C'est sur ce constat que mon prédécesseur chez PwC, Serge Villepelet, avait initié avec un de nos associés, par ailleurs … professeur de grec ancien à l'Université, un programme de recrutement de jeunes diplômés en sciences humaines. Baptisé «Phénix», ce programme mis en place il y a près de dix ans (en 2007) nous a permis d'intégrer à nos équipes d'audit et de conseil des jeunes collaborateurs au profil très différent de notre «cœur de cible» constitué pour l'essentiel d'anciens étudiants de grandes écoles d'ingénieur ou de commerce ou issus de formations universitaires en droit, sciences économiques, marketing, etc.

Nous sommes entrés de plain-pied dans l'économie de la connaissance et de l'innovation permanente. Cette dernière ne se réduit pas aux savoir-faire technologiques nouveaux et très pointus - aussi essentiels soient-ils. Nous avons besoin de compétences et d'origines diversifiées, de sensibilités multiples, d'hommes et de femmes qui ne pensent pas tous pareillement, selon les mêmes schémas intellectuels et les mêmes codes. C'est un facteur de création de valeur et c'est cela la vraie diversité à laquelle je crois. Elargir la base en ne puisant pas uniquement dans le vivier des grandes écoles ni même d'ailleurs de la seule excellence académique contribue certainement à atteindre cet objectif de mixité des talents, des savoir-faire et aussi des «savoir-être».

Nous sommes entrés dans l'ère, encore naissante, de la robotisation. Selon une étude de l'université d'Oxford, 47 % des emplois actuels aux États-Unis seront robotisés en 2034. La robotisation est un enjeu-clé pour tous les dirigeants. Cette nouvelle donne nous conduira de plus en plus à parier sur l'originalité et sur une certaine forme de liberté individuelle. Le travail routinier, interchangeable, anonyme, sera de plus en plus démonétisé, alors que tous les types d'activité professionnelle «personnalisables», non mécanisables, faisant appel à l'autonomie, avec une dimension humaine, seront de plus en plus recherchés et valorisés.

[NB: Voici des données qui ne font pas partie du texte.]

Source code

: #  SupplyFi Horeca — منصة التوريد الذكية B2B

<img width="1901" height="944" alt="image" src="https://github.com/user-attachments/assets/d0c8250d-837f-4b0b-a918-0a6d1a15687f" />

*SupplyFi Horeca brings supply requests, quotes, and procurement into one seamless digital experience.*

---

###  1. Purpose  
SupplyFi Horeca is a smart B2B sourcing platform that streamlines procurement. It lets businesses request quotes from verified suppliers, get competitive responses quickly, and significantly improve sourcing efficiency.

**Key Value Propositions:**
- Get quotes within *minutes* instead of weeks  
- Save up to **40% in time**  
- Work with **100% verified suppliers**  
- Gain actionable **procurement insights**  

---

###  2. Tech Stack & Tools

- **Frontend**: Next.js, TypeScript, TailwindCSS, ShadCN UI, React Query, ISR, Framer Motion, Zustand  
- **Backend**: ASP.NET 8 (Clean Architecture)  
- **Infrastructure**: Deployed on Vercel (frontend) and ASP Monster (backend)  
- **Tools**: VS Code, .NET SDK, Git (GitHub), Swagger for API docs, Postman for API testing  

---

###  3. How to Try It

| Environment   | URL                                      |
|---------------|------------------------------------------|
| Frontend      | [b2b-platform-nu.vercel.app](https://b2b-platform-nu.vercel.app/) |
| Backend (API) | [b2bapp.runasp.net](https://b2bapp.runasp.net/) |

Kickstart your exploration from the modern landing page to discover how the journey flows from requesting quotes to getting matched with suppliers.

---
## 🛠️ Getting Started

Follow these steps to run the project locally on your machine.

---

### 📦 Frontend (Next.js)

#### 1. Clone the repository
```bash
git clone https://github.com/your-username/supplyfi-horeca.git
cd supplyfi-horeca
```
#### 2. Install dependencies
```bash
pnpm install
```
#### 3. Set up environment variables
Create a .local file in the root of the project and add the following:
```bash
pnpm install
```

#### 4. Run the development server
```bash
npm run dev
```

A la machine d'agir de façon … machinale, et aux individus de développer des compétences non «robotisables»!

A vrai dire, dans les entreprises comparables à celle que je dirige, où l'environnement normatif et réglementaire joue pourtant un grand rôle, on n'a plus besoin de donner ce conseil aux jeunes: dans leur grande majorité, ils fuient l'uniformité et savent qu'ils ne seront pas évalués sur leur seule capacité à se fondre dans un moule mais au contraire, et de plus en plus, à faire preuve de créativité, d'ouverture d'esprit, d'intelligence relationnelle et d'aptitude à connecter des idées. Ils veulent donner du sens à leur activité. Ils savent s'engager pleinement mais ils ne sont pas prêts à tout sacrifier pour une progression de carrière ou un avantage financier s'ils estiment ne pas pouvoir exprimer leurs aspirations. Ou bien s'ils ont le sentiment qu'on ne leur fait pas confiance, qu'on ne les consulte pas, autrement dit qu'on ne les prend pas vraiment au sérieux.

La génération Y est aussi caractérisée par une capacité affirmée à prendre des risques. Ils sont nombreux à être las de vivre dans une société qui témoigne d'une préoccupante aversion au risque. L'audace créatrice et le goût du changement permet bien mieux de préparer l'avenir que les réflexes trop protecteurs. Il faut encourager ces dispositions. C'est ce qui nous a conduits chez PwC à lancer un incubateur. Nous allons recruter des jeunes qui ont des idées et des projets de création d'activité, et que nous allons aider à monter leur start-up.

Et le latin et le grec dans tout cela? Ils peuvent ne jouer aucun rôle direct, n'avoir aucune place effective dans l'entreprise, même si à titre très anecdotique on sait que les noms de marque raffolent du latin (Vivendi, Navigo, Vivarte, etc.). Ils n'en constituent pas moins l'un des très nombreux bagages «atypiques» qui peuvent aider ceux qui les possèdent à faire leur chemin dans l'entreprise.

Après tout, dans un autre domaine que celui des langues, l'exemple de Steve Jobs, formé à la calligraphie et qui s'en est servi pour révolutionner l'informatique, ne montre-t-il pas avec force l'utilité des «savoirs inutiles»?

S'approprier les outils technologiques d'aujourd'hui est une ardente nécessité. Savoir coder est un atout. Mais apprendre à décoder le monde en est un aussi. Et nul doute que la culture, qui constitue à sa manière un immense code, peut y aider.